Published January 13, 2015
Fake vodka and toxic alcohol substitutes have killed scores of people in numerous Russian regions over the past few months, officials and media reports said Thursday.
In the western Belgorod region alone, 44 of the 912 affected have died since July 31, said Olga Semyonova, a spokeswoman for the Belgorod regional prosecutors' office.
And in the northwestern city of Pskov, near the border with Estonia, at least 12 people died of toxic hepatitis and 134 remained hospitalized with the disease after drinking bad alcohol since mid-September, local health officials said.
"All those people were diagnosed for toxic hepatitis caused by some alcohol liquid," Vladimir Ryabenchenko, head of the Pskov Health Committee's emergency department, told The Associated Press.

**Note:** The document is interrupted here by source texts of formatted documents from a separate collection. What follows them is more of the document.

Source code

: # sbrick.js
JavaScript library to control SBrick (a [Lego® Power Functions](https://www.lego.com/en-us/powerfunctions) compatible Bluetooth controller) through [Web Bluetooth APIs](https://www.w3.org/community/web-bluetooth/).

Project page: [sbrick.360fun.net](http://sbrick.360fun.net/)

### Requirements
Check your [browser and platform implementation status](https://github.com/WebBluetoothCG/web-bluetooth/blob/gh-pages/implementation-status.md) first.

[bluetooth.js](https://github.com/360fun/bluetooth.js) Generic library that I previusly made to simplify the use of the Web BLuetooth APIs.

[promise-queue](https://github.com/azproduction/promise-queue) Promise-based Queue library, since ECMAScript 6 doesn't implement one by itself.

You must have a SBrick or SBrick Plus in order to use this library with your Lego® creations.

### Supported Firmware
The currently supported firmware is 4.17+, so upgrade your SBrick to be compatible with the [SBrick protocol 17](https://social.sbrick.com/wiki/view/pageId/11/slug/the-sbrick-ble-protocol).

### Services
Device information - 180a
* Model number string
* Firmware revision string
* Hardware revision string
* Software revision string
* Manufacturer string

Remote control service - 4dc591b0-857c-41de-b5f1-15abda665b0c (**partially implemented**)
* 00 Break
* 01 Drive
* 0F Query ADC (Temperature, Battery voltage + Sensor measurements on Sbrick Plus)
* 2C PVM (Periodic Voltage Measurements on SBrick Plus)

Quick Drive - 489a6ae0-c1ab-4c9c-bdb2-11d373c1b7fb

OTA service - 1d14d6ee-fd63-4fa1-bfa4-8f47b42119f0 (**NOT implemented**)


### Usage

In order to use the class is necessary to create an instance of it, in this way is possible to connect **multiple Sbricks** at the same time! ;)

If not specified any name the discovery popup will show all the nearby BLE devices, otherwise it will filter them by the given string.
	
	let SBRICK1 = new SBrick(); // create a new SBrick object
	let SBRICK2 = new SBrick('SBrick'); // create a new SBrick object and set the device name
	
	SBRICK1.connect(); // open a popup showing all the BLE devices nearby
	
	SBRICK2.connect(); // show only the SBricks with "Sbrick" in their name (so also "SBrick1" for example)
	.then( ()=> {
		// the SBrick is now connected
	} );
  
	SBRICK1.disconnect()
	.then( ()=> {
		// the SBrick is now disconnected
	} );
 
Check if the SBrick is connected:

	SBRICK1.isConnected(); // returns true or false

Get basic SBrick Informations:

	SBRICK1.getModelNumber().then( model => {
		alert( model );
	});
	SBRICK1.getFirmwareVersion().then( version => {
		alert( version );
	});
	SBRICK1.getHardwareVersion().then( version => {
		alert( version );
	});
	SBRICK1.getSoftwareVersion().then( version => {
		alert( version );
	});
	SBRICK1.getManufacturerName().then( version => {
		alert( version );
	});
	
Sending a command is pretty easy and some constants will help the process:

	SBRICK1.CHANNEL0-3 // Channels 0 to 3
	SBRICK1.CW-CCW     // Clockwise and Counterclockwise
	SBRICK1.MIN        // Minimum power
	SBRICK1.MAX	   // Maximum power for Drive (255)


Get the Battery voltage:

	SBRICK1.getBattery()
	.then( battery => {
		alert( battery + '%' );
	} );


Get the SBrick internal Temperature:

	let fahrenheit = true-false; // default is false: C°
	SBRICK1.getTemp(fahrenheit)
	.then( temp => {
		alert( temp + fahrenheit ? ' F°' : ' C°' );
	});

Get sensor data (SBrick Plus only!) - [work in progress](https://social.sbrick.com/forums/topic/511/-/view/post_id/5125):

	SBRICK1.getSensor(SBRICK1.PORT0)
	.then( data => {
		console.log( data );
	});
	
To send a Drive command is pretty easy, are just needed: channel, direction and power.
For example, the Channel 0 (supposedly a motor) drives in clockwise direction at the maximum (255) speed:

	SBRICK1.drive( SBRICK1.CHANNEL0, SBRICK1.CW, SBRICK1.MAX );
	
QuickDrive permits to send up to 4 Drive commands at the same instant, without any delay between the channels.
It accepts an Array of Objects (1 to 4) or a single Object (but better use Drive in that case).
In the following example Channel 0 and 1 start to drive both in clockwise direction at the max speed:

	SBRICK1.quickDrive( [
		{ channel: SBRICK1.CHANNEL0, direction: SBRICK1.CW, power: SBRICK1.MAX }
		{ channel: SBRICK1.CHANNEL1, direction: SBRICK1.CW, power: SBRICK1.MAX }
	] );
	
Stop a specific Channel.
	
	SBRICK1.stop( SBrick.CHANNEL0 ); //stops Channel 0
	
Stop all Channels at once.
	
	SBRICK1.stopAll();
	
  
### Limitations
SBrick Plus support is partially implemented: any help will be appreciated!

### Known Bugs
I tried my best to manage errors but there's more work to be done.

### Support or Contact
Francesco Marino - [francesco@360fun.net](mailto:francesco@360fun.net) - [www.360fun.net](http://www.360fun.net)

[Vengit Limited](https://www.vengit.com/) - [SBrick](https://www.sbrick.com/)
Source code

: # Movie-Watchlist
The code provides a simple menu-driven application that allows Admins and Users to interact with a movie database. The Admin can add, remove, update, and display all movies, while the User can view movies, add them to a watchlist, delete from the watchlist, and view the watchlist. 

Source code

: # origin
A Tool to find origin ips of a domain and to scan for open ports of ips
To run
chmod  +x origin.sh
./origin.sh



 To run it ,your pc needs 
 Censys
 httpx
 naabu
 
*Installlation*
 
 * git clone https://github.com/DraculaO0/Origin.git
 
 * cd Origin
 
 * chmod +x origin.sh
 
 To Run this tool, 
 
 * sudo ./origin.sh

More than 550 people in the Siberian region of Irkutsk have appealed for medical assistance and of those, 19 have died of toxic hepatitis, the ITAR-Tass news agency quoted Andrei Kuptsevich, the region's deputy health chief, as saying. The regional government is considering whether to introduce a state of emergency because of the poisonings, ITAR-Tass said.
Six people were killed in the Ural Mountains region of Perm, and seven were reported poisoned to death in the Far East Khabarovsk region, ITAR-Tass said.
Officials say thousands of people die in Russia every year from drinking poisonous homemade or illegally produced alcohol or fake alcohol.
In the Baltic country of Latvia, which borders the Pskov region, five people appear to have died from drinking bad alcohol, said Zaiga Barvida, a Health Ministry spokeswoman. She said the exact cause of the deaths would be determined only after autopsies.
One death from drinking illegal alcohol has been confirmed, and 52 people have been hospitalized.
In Estonia, the Social Affairs Ministry reported last week that five people had died from apparently drinking toxic alcohol.